=== Begin Enclosure ===

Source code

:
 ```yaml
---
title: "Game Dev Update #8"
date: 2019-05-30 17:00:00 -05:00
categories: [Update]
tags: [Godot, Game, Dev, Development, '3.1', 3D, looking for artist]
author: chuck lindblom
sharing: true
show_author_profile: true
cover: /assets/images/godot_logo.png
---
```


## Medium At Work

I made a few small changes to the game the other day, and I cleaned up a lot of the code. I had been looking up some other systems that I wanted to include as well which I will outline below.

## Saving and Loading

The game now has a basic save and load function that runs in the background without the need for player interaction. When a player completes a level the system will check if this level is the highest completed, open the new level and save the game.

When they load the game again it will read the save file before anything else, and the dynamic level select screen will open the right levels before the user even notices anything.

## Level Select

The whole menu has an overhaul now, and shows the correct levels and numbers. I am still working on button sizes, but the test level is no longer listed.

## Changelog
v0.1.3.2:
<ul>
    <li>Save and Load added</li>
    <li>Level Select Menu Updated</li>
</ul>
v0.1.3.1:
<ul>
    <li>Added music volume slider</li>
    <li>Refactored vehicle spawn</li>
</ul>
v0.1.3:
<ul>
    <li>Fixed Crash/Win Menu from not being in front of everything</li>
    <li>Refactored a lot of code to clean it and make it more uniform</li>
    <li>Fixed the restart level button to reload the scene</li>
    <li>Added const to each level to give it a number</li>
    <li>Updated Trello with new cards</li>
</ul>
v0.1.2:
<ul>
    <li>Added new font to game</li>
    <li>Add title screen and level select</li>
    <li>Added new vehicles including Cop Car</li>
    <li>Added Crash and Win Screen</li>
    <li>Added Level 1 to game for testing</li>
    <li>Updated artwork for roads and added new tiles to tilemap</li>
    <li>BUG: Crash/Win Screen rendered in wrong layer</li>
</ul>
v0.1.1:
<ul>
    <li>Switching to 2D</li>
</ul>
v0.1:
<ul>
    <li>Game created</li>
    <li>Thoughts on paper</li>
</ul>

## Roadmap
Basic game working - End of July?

=== End Enclosure ===

> [WHAT TO PRODUCE] Looking at the records above, which lines contain "working"? Copy those lines.

> [SOLUTION TO THE EXERCISE]
The whole menu has an overhaul now, and shows the correct levels and numbers. I am still working on button sizes, but the test level is no longer listed.
Basic game working - End of July?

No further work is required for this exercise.